Data Sources
DataQL supports multiple data sources including local files, URLs, cloud storage, and stdin.
Local Files
Load data from local files by providing the file path:
# Absolute path
dataql run -f /home/user/data/sales.csv -q "SELECT * FROM sales"
# Relative path
dataql run -f ./data/users.json -q "SELECT * FROM users"
Supported Formats
| Format | Extensions | Description |
|---|---|---|
| CSV | .csv |
Comma-separated values |
| JSON | .json |
JSON arrays or single objects |
| JSONL | .jsonl, .ndjson |
Newline-delimited JSON |
| XML | .xml |
XML documents |
| YAML | .yaml, .yml |
YAML documents |
| Parquet | .parquet |
Apache Parquet columnar format |
| Excel | .xlsx, .xls |
Microsoft Excel spreadsheets |
| Avro | .avro |
Apache Avro format |
| ORC | .orc |
Apache ORC format |
HTTP/HTTPS URLs
Query data directly from web URLs:
# CSV from URL
dataql run -f "https://example.com/data.csv" -q "SELECT * FROM data"
# JSON from API
dataql run -f "https://api.example.com/users.json" -q "SELECT name, email FROM users"
# GitHub raw files
dataql run -f "https://raw.githubusercontent.com/user/repo/main/data.csv" -q "SELECT * FROM data"
URL Examples
# Query public dataset
dataql run \
-f "https://raw.githubusercontent.com/datasets/population/main/data/population.csv" \
-q "SELECT Country_Name, Value FROM population WHERE Year = 2020 ORDER BY Value DESC LIMIT 10"
# Query JSON API
dataql run \
-f "https://jsonplaceholder.typicode.com/posts" \
-q "SELECT id, title FROM posts WHERE userId = 1"
Standard Input (stdin)
Read data from stdin using - as the file path:
# Pipe CSV data
cat data.csv | dataql run -f - -q "SELECT * FROM stdin"
# Pipe JSON data
echo '[{"name":"Alice","age":30},{"name":"Bob","age":25}]' | dataql run -f - -q "SELECT * FROM stdin"
# Combine with curl
curl -s "https://api.example.com/data.json" | dataql run -f - -q "SELECT * FROM stdin"
# Process command output
ps aux | dataql run -f - -d " " -q "SELECT * FROM stdin LIMIT 10"

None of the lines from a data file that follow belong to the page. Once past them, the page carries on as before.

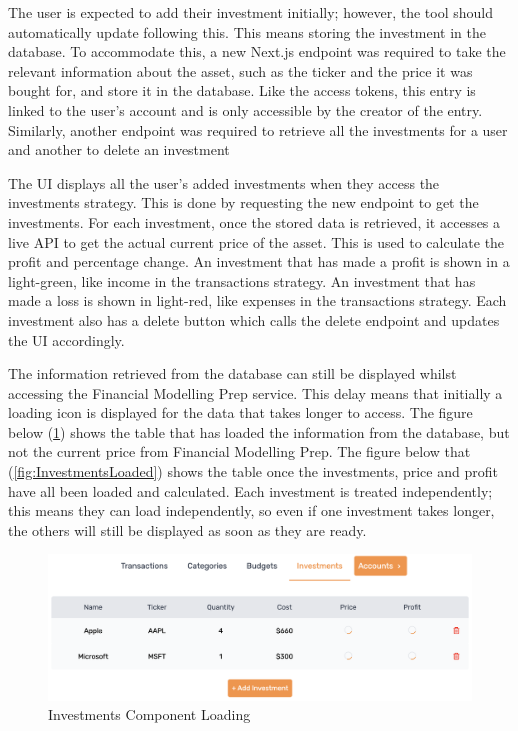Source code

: The user is expected to add their investment initially; however, the tool should automatically update following this. This means storing the investment in the database. To accommodate this, a new Next.js endpoint was required to take the relevant information about the asset, such as the ticker and the price it was bought for, and store it in the database. Like the access tokens, this entry is linked to the user's account and is only accessible by the creator of the entry. Similarly, another endpoint was required to retrieve all the investments for a user and another to delete an investment

The UI displays all the user's added investments when they access the investments strategy. This is done by requesting the new endpoint to get the investments. For each investment, once the stored data is retrieved, it accesses a live API to get the actual current price of the asset. This is used to calculate the profit and percentage change. An investment that has made a profit is shown in a light-green, like income in the transactions strategy. An investment that has made a loss is shown in light-red, like expenses in the transactions strategy. Each investment also has a delete button which calls the delete endpoint and updates the UI accordingly.

The information retrieved from the database can still be displayed whilst accessing the Financial Modelling Prep service. This delay means that initially a loading icon is displayed for the data that takes longer to access. The figure below (\ref{fig:InvestmentsLoading}) shows the table that has loaded the information from the database, but not the current price from Financial Modelling Prep. The figure below that (\ref{fig:InvestmentsLoaded}) shows the table once the investments, price and profit have all been loaded and calculated. Each investment is treated independently; this means they can load independently, so even if one investment takes longer, the others will still be displayed as soon as they are ready.

\begin{figure}[H]
	\centering
	\includegraphics[width=\textwidth]{images/investments_loading.png}
	\caption{Investments Component Loading}
	\label{fig:InvestmentsLoading}
\end{figure}

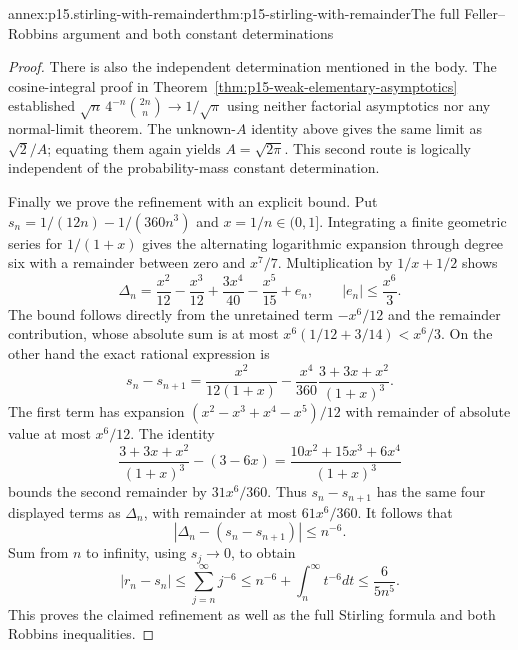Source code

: \begin{annexitem}{annex:p15.stirling-with-remainder}{thm:p15-stirling-with-remainder}{The full Feller--Robbins argument and both constant determinations}
\begin{proof}
There is also the independent determination mentioned in
the body. The cosine-integral proof in
Theorem~\ref{thm:p15-weak-elementary-asymptotics}
established \(\sqrt n\,4^{-n}\binom{2n}{n}\to1/\sqrt\pi\)
using neither factorial asymptotics nor any normal-limit
theorem. The unknown-\(A\) identity above gives the same
limit as \(\sqrt2/A\); equating them again yields
\(A=\sqrt{2\pi}\). This second route is logically independent
of the probability-mass constant determination.

Finally we prove the refinement with an explicit bound.
Put \(s_n=1/(12n)-1/(360n^3)\) and \(x=1/n\in(0,1]\).
Integrating a finite geometric series for \(1/(1+x)\)
gives the alternating logarithmic expansion through degree
six with a remainder between zero and \(x^7/7\).
Multiplication by \(1/x+1/2\) shows
\[
 \Delta_n=
 \frac{x^2}{12}-\frac{x^3}{12}
       +\frac{3x^4}{40}-\frac{x^5}{15}+e_n,\qquad
 |e_n|\leq\frac{x^6}{3}.
\]
The bound follows directly from the unretained term
\(-x^6/12\) and the remainder contribution, whose absolute
sum is at most \(x^6(1/12+3/14)<x^6/3\).
On the other hand the exact rational expression is
\[
 s_n-s_{n+1}
  =\frac{x^2}{12(1+x)}
       -\frac{x^4}{360}\frac{3+3x+x^2}{(1+x)^3}.
\]
The first term has expansion
\((x^2-x^3+x^4-x^5)/12\) with remainder of absolute
value at most \(x^6/12\). The identity
\[
 \frac{3+3x+x^2}{(1+x)^3}-(3-6x)
             =\frac{10x^2+15x^3+6x^4}{(1+x)^3}
\]
bounds the second remainder by \(31x^6/360\).
Thus \(s_n-s_{n+1}\) has the same four displayed terms
as \(\Delta_n\), with remainder at most \(61x^6/360\).
It follows that
\[
 |\Delta_n-(s_n-s_{n+1})|\leq n^{-6}.
\]
Sum from \(n\) to infinity, using \(s_j\to0\), to obtain
\[
 |r_n-s_n|\leq\sum_{j=n}^\infty j^{-6}
       \leq n^{-6}+\int_n^\infty t^{-6}dt
       \leq\frac6{5n^5}.
\]
This proves the claimed refinement as well as the full
Stirling formula and both Robbins inequalities.
\end{proof}
\end{annexitem}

stdin with Different Formats
The format is auto-detected from the content:
# JSON from stdin
echo '{"users":[{"name":"Alice"},{"name":"Bob"}]}' | dataql run -f - -q "SELECT * FROM stdin"
# CSV from stdin
echo -e "id,name\n1,Alice\n2,Bob" | dataql run -f - -q "SELECT * FROM stdin"
Amazon S3
Query data stored in Amazon S3 buckets.
Configuration
Set AWS credentials via environment variables:
export AWS_ACCESS_KEY_ID="your-access-key"

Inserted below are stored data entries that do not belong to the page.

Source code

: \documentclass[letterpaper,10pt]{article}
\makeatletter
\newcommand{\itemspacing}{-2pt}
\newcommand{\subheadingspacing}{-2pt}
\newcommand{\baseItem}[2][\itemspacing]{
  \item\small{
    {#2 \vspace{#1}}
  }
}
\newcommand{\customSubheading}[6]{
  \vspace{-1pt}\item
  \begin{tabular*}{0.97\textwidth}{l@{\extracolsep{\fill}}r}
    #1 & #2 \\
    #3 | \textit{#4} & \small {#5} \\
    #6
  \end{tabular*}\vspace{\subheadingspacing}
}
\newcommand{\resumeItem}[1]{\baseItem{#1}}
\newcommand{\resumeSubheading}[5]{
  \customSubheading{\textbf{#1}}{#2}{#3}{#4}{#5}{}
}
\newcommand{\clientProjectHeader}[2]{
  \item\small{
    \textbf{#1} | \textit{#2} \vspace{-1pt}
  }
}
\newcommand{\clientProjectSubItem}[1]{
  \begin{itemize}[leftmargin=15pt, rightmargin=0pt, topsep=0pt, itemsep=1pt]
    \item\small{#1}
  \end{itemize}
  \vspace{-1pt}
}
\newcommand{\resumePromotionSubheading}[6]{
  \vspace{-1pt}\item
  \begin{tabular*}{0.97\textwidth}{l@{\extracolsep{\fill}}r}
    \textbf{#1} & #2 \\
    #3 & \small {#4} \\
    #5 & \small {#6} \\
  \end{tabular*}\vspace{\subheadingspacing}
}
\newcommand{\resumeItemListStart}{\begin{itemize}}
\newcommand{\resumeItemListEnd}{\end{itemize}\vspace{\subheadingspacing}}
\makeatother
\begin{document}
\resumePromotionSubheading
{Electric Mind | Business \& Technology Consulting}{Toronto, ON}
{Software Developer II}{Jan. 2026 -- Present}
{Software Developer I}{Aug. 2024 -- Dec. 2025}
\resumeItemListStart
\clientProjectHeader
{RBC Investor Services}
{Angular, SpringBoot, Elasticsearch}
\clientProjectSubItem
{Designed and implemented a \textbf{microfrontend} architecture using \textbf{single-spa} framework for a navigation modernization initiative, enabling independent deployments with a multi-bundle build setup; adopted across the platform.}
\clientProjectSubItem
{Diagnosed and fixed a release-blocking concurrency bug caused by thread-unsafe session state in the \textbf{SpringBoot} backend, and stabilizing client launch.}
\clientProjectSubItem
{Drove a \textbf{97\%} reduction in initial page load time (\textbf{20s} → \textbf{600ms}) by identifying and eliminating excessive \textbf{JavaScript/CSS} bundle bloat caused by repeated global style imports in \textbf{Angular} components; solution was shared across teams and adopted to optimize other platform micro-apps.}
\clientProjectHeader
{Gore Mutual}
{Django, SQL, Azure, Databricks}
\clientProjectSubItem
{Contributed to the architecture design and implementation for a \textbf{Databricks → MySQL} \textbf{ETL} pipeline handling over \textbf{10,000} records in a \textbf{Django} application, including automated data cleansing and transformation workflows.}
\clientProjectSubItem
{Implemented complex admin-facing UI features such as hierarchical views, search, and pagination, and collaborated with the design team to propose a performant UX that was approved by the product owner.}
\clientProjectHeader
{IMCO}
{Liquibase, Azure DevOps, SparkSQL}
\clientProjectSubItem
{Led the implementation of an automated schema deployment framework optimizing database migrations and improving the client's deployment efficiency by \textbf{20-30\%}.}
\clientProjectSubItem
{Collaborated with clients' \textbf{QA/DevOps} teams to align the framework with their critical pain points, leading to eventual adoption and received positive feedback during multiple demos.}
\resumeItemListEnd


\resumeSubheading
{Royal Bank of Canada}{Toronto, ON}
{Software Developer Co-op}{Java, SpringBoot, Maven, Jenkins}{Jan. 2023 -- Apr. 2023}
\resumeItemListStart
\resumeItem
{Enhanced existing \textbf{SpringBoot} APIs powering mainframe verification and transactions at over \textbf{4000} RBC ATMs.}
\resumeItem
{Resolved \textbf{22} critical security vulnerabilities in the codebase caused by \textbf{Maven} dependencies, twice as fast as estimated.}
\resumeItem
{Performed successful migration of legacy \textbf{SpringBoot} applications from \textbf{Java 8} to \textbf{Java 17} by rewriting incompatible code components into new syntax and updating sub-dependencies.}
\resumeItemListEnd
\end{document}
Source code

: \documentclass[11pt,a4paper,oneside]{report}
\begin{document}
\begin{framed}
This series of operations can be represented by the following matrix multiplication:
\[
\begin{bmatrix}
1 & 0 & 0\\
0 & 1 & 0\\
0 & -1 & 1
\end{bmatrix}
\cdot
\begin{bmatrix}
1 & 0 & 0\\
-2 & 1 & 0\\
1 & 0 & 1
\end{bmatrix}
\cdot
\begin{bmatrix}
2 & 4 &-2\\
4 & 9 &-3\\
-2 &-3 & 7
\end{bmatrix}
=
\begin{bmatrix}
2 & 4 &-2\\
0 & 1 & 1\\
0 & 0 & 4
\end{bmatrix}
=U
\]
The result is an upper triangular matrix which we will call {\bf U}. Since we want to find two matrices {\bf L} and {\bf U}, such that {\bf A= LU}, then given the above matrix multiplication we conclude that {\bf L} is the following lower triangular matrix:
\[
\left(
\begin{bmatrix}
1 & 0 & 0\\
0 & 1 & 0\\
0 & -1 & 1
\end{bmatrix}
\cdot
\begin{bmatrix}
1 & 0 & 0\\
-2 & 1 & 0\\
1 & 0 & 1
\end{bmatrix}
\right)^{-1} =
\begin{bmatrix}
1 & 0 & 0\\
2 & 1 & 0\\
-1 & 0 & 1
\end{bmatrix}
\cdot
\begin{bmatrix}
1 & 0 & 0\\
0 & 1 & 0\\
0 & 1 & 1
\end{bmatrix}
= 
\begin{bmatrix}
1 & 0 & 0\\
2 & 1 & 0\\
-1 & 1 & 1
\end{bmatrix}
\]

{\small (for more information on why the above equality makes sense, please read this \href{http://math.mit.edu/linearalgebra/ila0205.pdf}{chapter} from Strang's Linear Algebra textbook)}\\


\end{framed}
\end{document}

export AWS_SECRET_ACCESS_KEY="your-secret-key"
export AWS_REGION="us-east-1"
Or use AWS CLI configuration:
aws configure
Usage
# S3 URL format
dataql run -f "s3://bucket-name/path/to/file.csv" -q "SELECT * FROM file"
# Query S3 object
dataql run -f "s3://my-data-bucket/sales/2024/january.csv" -q "
SELECT product, SUM(amount) as total
FROM january
GROUP BY product
ORDER BY total DESC
"
# S3 with different formats
dataql run -f "s3://my-bucket/data.json" -q "SELECT * FROM data"
dataql run -f "s3://my-bucket/data.parquet" -q "SELECT * FROM data"
S3 Configuration Options
You can configure S3 access with additional options:
| Environment Variable | Description |
|---|---|
AWS_ACCESS_KEY_ID |
AWS access key ID |
AWS_SECRET_ACCESS_KEY |
AWS secret access key |
AWS_SESSION_TOKEN |
Session token (for temporary credentials) |
AWS_REGION |
AWS region (e.g., us-east-1) |
AWS_ENDPOINT_URL |
Custom endpoint (for S3-compatible storage) |
S3-Compatible Storage
DataQL works with S3-compatible storage services like MinIO, DigitalOcean Spaces, etc.:
# MinIO
export AWS_ENDPOINT_URL="http://localhost:9000"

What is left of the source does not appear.